Sorry, NO. The only way to archive shows from a Dish DVR would be to use the analog outputs and capture them to a standalone, DVD or via a computer capture card.

John


----------



## suptech (Jul 2, 2006)

JohnL said:


> Teletubbie,
> 
> Sorry, NO. The only way to archive shows from a Dish DVR would be to use the analog outputs and capture them to a standalone, DVD or via a computer capture card.
> 
> John


The less then $100 ( after rebate ) Dishplayer AV402 can do it .
I'd post a link ..but somehow my account has been lost ....
So I'm a newbie ..again ;-]

go to fatwallet and search on dishplayer


----------



## mbutler1 (Jul 2, 2006)

Teletubbie said:


> I'm a long time ReplayTV user and I'm trying to help a coworker who is migrating from Dish to DirecTV DVR. He owns a 625 model and he has a few shows that he wants to save it in a format that he can either watch it later or transfer to his new DVR. I'm familiar with extracting shows from ReplayTV either to a PC or another hard drive. Can something similar be done with the 625 model? Thanks.
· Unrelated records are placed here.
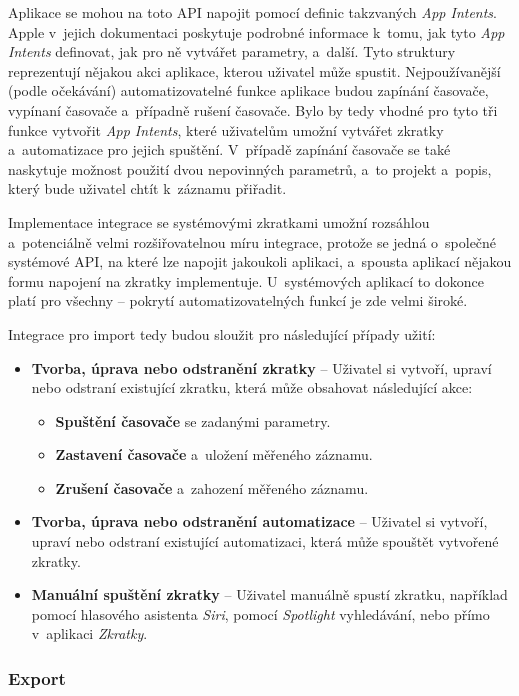 Aplikace se mohou na toto API napojit pomocí definic takzvaných \emph{App Intents}. Apple v~jejich dokumentaci \cite{ios-app-intents} poskytuje podrobné informace k~tomu, jak tyto \emph{App Intents} definovat, jak pro ně vytvářet parametry, a~další. Tyto struktury reprezentují nějakou akci aplikace, kterou uživatel může spustit. Nejpoužívanější (podle očekávání) automatizovatelné funkce aplikace budou zapínání časovače, vypínaní časovače a~případně rušení časovače. Bylo by tedy vhodné pro tyto tři funkce vytvořit \emph{App Intents}, které uživatelům umožní vytvářet zkratky a~automatizace pro jejich spuštění. V~případě zapínání časovače se také naskytuje možnost použití dvou nepovinných parametrů, a~to projekt a~popis, který bude uživatel chtít k~záznamu přiřadit.

Implementace integrace se systémovými zkratkami umožní rozsáhlou a~potenciálně velmi rozšiřovatelnou míru integrace, protože se jedná o~společné systémové API, na které lze napojit jakoukoli aplikaci, a~spousta aplikací nějakou formu napojení na zkratky implementuje. U~systémových aplikací to dokonce platí pro všechny – pokrytí automatizovatelných funkcí je zde velmi široké.

Integrace pro import tedy budou sloužit pro následující případy užití:
\begin{itemize}
\item\textbf{Tvorba, úprava nebo odstranění zkratky} – Uživatel si vytvoří, upraví nebo odstraní existující zkratku, která může obsahovat následující akce:
  \begin{itemize}
  \item\textbf{Spuštění časovače} se zadanými parametry.
  \item\textbf{Zastavení časovače} a~uložení měřeného záznamu.
  \item\textbf{Zrušení časovače} a~zahození měřeného záznamu.
  \end{itemize}
\item\textbf{Tvorba, úprava nebo odstranění automatizace} – Uživatel si vytvoří, upraví nebo odstraní existující automatizaci, která může spouštět vytvořené zkratky.
\item\textbf{Manuální spuštění zkratky} – Uživatel manuálně spustí zkratku, například pomocí hlasového asistenta \emph{Siri}, pomocí \emph{Spotlight} vyhledávání, nebo přímo v~aplikaci \emph{Zkratky}. 
\end{itemize}

\subsubsection{Export}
I don't own a 625 but I have seen articles online describing how to pull the recorded shows directly off the hard drive. Can't speak to if it works or if it turns your receiver into a big paperweight but I have seen detailed instructions online for doing what you want to do. Either way, I'm sure it would void the warranty on the unit.
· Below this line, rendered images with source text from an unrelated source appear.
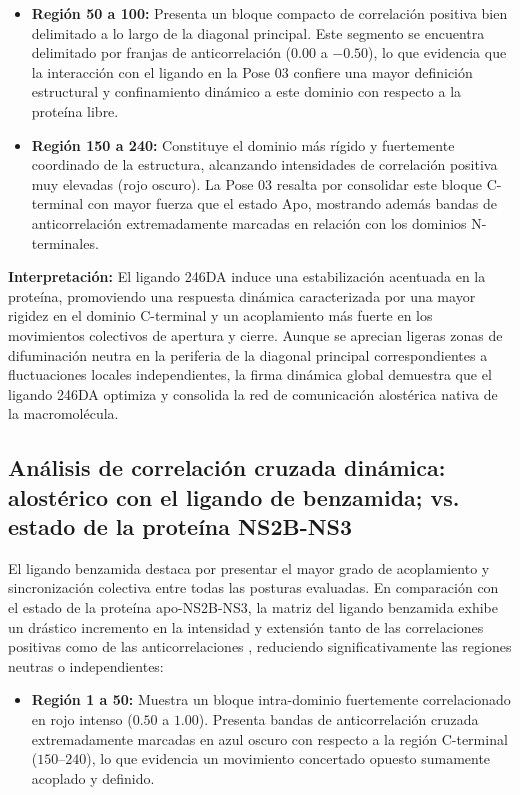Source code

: \begin{table}[htbp]
\begin{itemize}
    \item \textbf{Región 50 a 100:} Presenta un bloque compacto de correlación positiva bien delimitado a lo largo de la diagonal principal. Este segmento se encuentra delimitado por franjas de anticorrelación ($0.00$ a $-0.50$), lo que evidencia que la interacción con el ligando en la Pose 03 confiere una mayor definición estructural y confinamiento dinámico a este dominio con respecto a la proteína libre.
    
    \item \textbf{Región 150 a 240:} Constituye el dominio más rígido y fuertemente coordinado de la estructura, alcanzando intensidades de correlación positiva muy elevadas (rojo oscuro). La Pose 03 resalta por consolidar este bloque C-terminal con mayor fuerza que el estado Apo, mostrando además bandas de anticorrelación extremadamente marcadas en relación con los dominios N-terminales.
\end{itemize}

\textbf{Interpretación:} El ligando 246DA induce una estabilización acentuada en la proteína, promoviendo una respuesta dinámica caracterizada por una mayor rigidez en el dominio C-terminal y un acoplamiento más fuerte en los movimientos colectivos de apertura y cierre. Aunque se aprecian ligeras zonas de difuminación neutra  en la periferia de la diagonal principal correspondientes a fluctuaciones locales independientes, la firma dinámica global demuestra que el ligando 246DA optimiza y consolida la red de comunicación alostérica nativa de la macromolécula.

\subsection*{Análisis de correlación cruzada dinámica: alostérico con el ligando de benzamida;  vs. estado de la proteína NS2B-NS3}

El ligando benzamida destaca por presentar el mayor grado de acoplamiento y sincronización colectiva entre todas las posturas evaluadas. En comparación con el estado de la proteína apo-NS2B-NS3, la matriz del ligando benzamida exhibe un drástico incremento en la intensidad y extensión tanto de las correlaciones positivas  como de las anticorrelaciones , reduciendo significativamente las regiones neutras o independientes:

\begin{itemize}
    \item \textbf{Región 1 a 50:} Muestra un bloque intra-dominio fuertemente correlacionado en rojo intenso ($0.50$ a $1.00$). Presenta bandas de anticorrelación cruzada extremadamente marcadas en azul oscuro  con respecto a la región C-terminal ($150$--$240$), lo que evidencia un movimiento concertado opuesto sumamente acoplado y definido.
    

\end{itemize}
\end{table}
Short of hacking the unit you might want to see if you can hook up the coax out of the 625 to the antenna in on the new DVR and record your shows that way. That should work, in theory, I think. This would cover the DVR -> DVR, if you wanted to go from DVR -> PC, then the previous poster's video capture card and dishplayer solutions are the way to go.


----------



## boba (May 23, 2003)

Neither DISH nor Directv DVR's can record ANALOG over the air so burning to a DVD or video tape is probably your best option.


----------